Paul received his acceptance into a business mentorship program today. Basically, it means the organization has found a match for him in the community who he'll meet once a month and produce a report for every month for six months. I only know of one entrepreneur in my circle of friends (and we're only acquaintances), so I think this will be valuable guidance for us as a photography venture.
Every time I look at a list of career possibilities, I become restless, anxious, and scared. I know there are no shortage of people who hate their jobs or don't have one, but for me, it's an internal ordeal. I was reading the recent Vanity Fair excerpt about Barack Obama's early life after graduating from Columbia University and it was so relatable!

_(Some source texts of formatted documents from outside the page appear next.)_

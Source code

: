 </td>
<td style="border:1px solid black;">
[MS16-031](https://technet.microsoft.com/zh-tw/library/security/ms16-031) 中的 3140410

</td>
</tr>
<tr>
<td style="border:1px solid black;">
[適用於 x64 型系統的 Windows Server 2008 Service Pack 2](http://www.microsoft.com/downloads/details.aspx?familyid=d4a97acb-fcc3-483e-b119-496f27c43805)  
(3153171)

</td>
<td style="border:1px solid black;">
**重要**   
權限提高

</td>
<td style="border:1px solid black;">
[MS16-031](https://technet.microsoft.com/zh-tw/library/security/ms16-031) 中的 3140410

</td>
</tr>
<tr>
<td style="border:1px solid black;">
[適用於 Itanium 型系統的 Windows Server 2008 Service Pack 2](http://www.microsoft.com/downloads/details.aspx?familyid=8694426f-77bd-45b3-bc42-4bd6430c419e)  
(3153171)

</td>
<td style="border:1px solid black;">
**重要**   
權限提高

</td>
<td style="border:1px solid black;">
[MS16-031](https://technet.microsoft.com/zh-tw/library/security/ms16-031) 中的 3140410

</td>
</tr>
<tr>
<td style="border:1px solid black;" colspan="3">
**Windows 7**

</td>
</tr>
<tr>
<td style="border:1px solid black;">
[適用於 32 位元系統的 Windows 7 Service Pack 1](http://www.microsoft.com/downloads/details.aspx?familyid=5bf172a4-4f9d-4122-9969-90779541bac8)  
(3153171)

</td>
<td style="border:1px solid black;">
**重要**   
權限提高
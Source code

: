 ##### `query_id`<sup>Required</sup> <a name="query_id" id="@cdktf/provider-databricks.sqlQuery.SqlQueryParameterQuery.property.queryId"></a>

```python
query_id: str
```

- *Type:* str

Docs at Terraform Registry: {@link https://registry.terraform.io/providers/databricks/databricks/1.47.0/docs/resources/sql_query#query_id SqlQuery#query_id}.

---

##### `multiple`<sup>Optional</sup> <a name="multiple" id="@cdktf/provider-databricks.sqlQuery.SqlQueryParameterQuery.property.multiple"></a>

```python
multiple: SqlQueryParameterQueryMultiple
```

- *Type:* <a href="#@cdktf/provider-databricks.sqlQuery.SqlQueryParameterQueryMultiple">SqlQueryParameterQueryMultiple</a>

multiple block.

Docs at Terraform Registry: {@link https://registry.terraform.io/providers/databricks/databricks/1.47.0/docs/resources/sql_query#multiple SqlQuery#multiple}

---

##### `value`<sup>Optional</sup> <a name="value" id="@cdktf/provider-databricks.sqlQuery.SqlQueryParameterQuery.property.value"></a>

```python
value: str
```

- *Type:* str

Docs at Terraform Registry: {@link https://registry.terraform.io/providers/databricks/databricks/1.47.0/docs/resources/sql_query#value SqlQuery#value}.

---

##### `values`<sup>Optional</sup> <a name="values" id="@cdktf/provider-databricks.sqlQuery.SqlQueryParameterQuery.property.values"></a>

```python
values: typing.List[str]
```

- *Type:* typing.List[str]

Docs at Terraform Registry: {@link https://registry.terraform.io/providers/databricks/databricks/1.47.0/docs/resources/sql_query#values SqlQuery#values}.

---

He was also drifting from job to job that paid the bills but held no meaning until life grabbed him by the balls and took him to Chicago (where the first Black mayor was elected earlier that year) and the city had a need for community organizers.
I feel like maybe getting fired is that sign; the clouds opening up and the angels crying, "Hallelujah!" My job wasn't difficult (my boss was, but not the job) and I know people at that company who had way bigger responsibilities. And yet ... I couldn't hold onto it. Maybe I'm not meant to hold on to it - I wasn't happy anyway.